P.D. Viner is a crime writer and film maker. Baker and coffee fiend. Course director of the Goldsboro Writing Academy.
I was excited to be sent a proof of The Beaver Theory by Antii Tuomainen, especially as the front cover tells me that he’s the funniest writer in Europe (according to The Times). In the 90’s and early thousands I read a lot of crime comedy – Colin Bateman, Carl Hiaasen and Janet Evanovich in particular. As a younger man I had been a terrible stand-up and sketch writer for a short time, and I was keen to go back to comedy/crime after all these years.
I have not read Tuomainen before, though I did almost buy The Rabbit Factor when it came out in 2021. I wish I had now. I say that not because I’ve fallen in love with the comic stylings of Antti Tuomainen, but because that is the first in a trilogy of books that continues with The Moose Paradox and ends with this, The Beaver Theory. I wish I’d started at the beginning because there is so much recapping and filling in of the backstory in this, that it’s hard to get involved with The Beaver Theory.
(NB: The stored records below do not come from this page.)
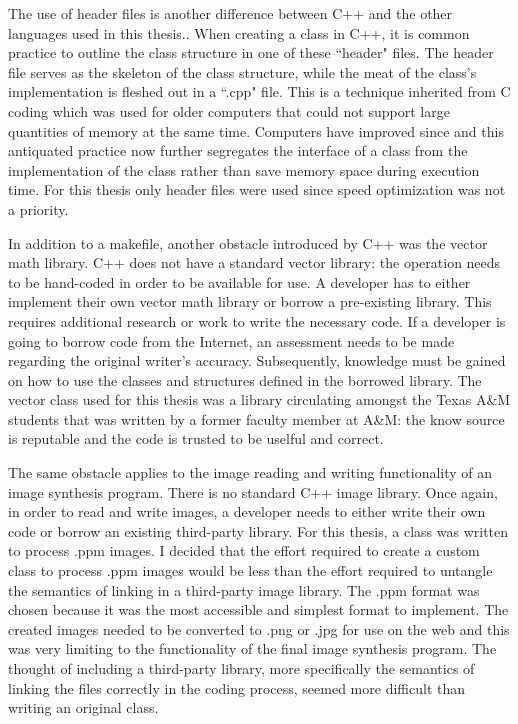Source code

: The use of header files is another difference between C++ and the other languages used in this thesis..  When creating a class in C++, it is common practice to outline the class structure in one of these ``header" files. The header file serves as the skeleton of the class structure, while the meat of the class's implementation is fleshed out in a ``.cpp" file.  This is a technique inherited from C coding which was used for older computers that could not support large quantities of memory at the same time.  Computers have improved since and this antiquated practice now further segregates the interface of a class from the implementation of the class rather than save memory space during execution time.  For this thesis only header files were used since speed optimization was not a priority.

In addition to a makefile, another obstacle introduced by C++ was the vector math library.  C++ does not have a standard vector library: the operation needs to be hand-coded in order to be available for use.  A developer has to either implement their own vector math library or borrow a pre-existing library.  This requires additional research or work to write the necessary code.  If a developer is going to borrow code from the Internet, an assessment needs to be made regarding the original writer's accuracy.  Subsequently, knowledge must be gained on how to use the classes and structures defined in the borrowed library.  The vector class used for this thesis was a library circulating amongst the Texas A\&M students that was written by a former faculty member at A\&M: the know source is reputable and the code is trusted to be uselful and correct.

The same obstacle applies to the image reading and writing functionality of an image synthesis program.  There is no standard C++ image library.  Once again, in order to read and write images, a developer needs to either write their own code or borrow an existing third-party library.  For this thesis, a class was written to process .ppm images.  I decided that the effort required to create a custom class to process .ppm images would be less than the effort required to untangle the semantics of linking in a third-party image library.  The .ppm format was chosen because it was the most accessible and simplest format to implement.  The created images needed to be converted to .png or .jpg for use on the web and this was very limiting to the functionality of the final image synthesis program.  The thought of including a third-party library, more specifically the semantics of linking the files correctly in the coding process, seemed more difficult than writing an original class.
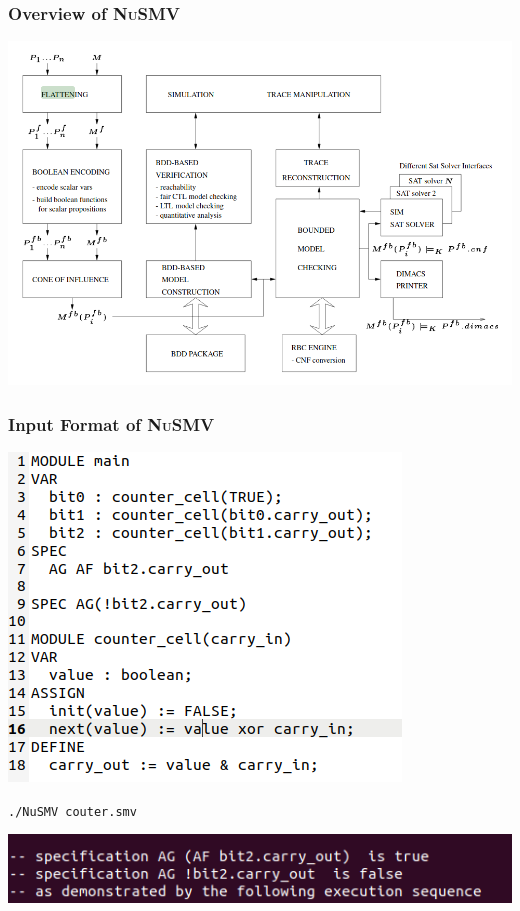 \documentclass[11pt]{beamer}
\begin{document}
\begin{frame}\frametitle{Overview of \textsc{NuSMV}}
\begin{center}
\includegraphics[scale=0.35]{nusmv_overview .png}
\end{center}
\end{frame}

\begin{frame}\frametitle{Input Format of \textsc{NuSMV}}

\begin{center}
\includegraphics[scale=0.4]{nusmv_format.png}
\end{center}
\texttt{./NuSMV couter.smv}



\begin{center}
\includegraphics[scale=0.4]{nusmv_run.png}

\end{center}


\end{frame}
\end{document}
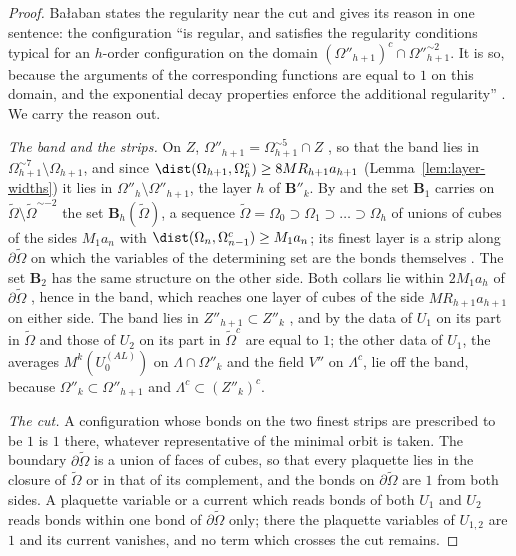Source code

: \begin{proof}
Ba{\l}aban states the regularity near the cut and gives its reason in one sentence: the configuration ``is regular, and satisfies the regularity conditions typical for an $h$-order configuration on the domain $(\Omega''_{h+1})^c \cap \Omega''^{\sim2}_{h+1}$. It is so, because the arguments of the corresponding functions are equal to $1$ on this domain, and the exponential decay properties enforce the additional regularity'' \cite[p.~370, ll.~35--38]{BalabanLFR2}. We carry the reason out.

\emph{The band and the strips.} On $Z$, $\Omega''_{h+1} = \Omega^{\sim5}_{h+1} \cap Z$ \cite[(1.11), (1.12), p.~179]{BalabanLFR1}, so that the band lies in $\Omega^{\sim7}_{h+1} \setminus \Omega_{h+1}$, and since $\dist(\Omega_{h+1}, \Omega_h^c) \geq 8MR_{h+1}a_{h+1}$ (Lemma~\ref{lem:layer-widths}) it lies in $\Omega''_h \setminus \Omega''_{h+1}$, the layer $h$ of $\mathbf B''_k$. By \cite[(1.52)]{BalabanLFR2} and \cite[(2.14)]{BalabanCRE} the set $\mathbf B_1$ carries on $\tilde\Omega \setminus \tilde\Omega^{\sim-2}$ the set $\mathbf B_h(\tilde\Omega)$, a sequence $\tilde\Omega = \Omega_0 \supset \Omega_1 \supset \dots \supset \Omega_h$ of unions of cubes of the sides $M_1a_n$ with $\dist(\Omega_n, \Omega_{n-1}^c) \geq M_1a_n$; its finest layer is a strip along $\partial\tilde\Omega$ on which the variables of the determining set are the bonds themselves \cite[(3), (4), p.~278]{BalabanVAR}. The set $\mathbf B_2$ has the same structure on the other side. Both collars lie within $2M_1a_h$ of $\partial\tilde\Omega$ \cite[p.~256, l.~62]{BalabanCRE}, hence in the band, which reaches one layer of cubes of the side $MR_{h+1}a_{h+1}$ on either side. The band lies in $Z''_{h+1} \subset Z''_k$ \cite[p.~195, l.~42]{BalabanLFR1}, and by \cite[(1.53)]{BalabanLFR2} the data of $U_1$ on its part in $\tilde\Omega$ and those of $U_2$ on its part in $\tilde\Omega^c$ are equal to $1$; the other data of $U_1$, the averages $M^k(U^{(AL)}_0)$ on $\Lambda \cap \Omega''_k$ and the field $V''$ on $\Lambda^c$, lie off the band, because $\Omega''_k \subset \Omega''_{h+1}$ and $\Lambda^c \subset (Z''_k)^c$.

\emph{The cut.} A configuration whose bonds on the two finest strips are prescribed to be $1$ is $1$ there, whatever representative of the minimal orbit is taken. The boundary $\partial\tilde\Omega$ is a union of faces of cubes, so that every plaquette lies in the closure of $\tilde\Omega$ or in that of its complement, and the bonds on $\partial\tilde\Omega$ are $1$ from both sides. A plaquette variable or a current which reads bonds of both $U_1$ and $U_2$ reads bonds within one bond of $\partial\tilde\Omega$ only; there the plaquette variables of $U_{1,2}$ are $1$ and its current vanishes, and no term which crosses the cut remains.


\end{proof}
The hero of all three books is Henri Koskinen, he is an actuary (a professional who uses maths to understand risk) and he sees the world in terms of a series of mathematical probabilities. He is odd… but in a good way. I think he’s somewhere on the neuro-divergent spectrum (which made him an interesting narrator). He’s learning to become a part of a family, or even a series of families (this is a book as much about acceptance and community, as it is about crime and punishment). Though even that is a spoiler of sorts, as his character develops over the course of the three books and coming to him two thirds of the way into his story felt like I was missing out on a lot. Generally, crime series do not do character development very well – because they want a reader to be able to pick up the books in any order and read them. Consequently, protagonists don’t learn much about their lives, they just catch the bad guys, but that is not what Tuomainen does with this trilogy. Henri is on a journey of emotional growth that covers all three books, and it was hard to drop into this one without the previous adventures.
So, at the start of The Beaver Theory, Henri has become the owner of an adventure park and has fallen in love with an artist and single mother Laura Helanto. That should have been happy ever after for Henri, but another adventure park is trying to destroy his business, as well as frame him for murder. And not only is there that chaos, but he has to become a boyfriend and dad, and help plan a bake sale, as he’s joined a group of campaigning dads who want to take their kids to Paris by selling sourdough bread and jam.
I can’t say that I was thrilled by the crime story in this. I also can’t agree with The Times about Tuomainen wearing the funniest writer crown. But I was absolutely charmed by Henri. I found him a real breath of fresh air as a crime protagonist, and I smiled a lot as I read. I would seek out more of Antti Tuomainen, but I would say to start this trilogy at the beginning. Rabbit, Moose and then Beaver. That sounds like the weirdest Sunday roast.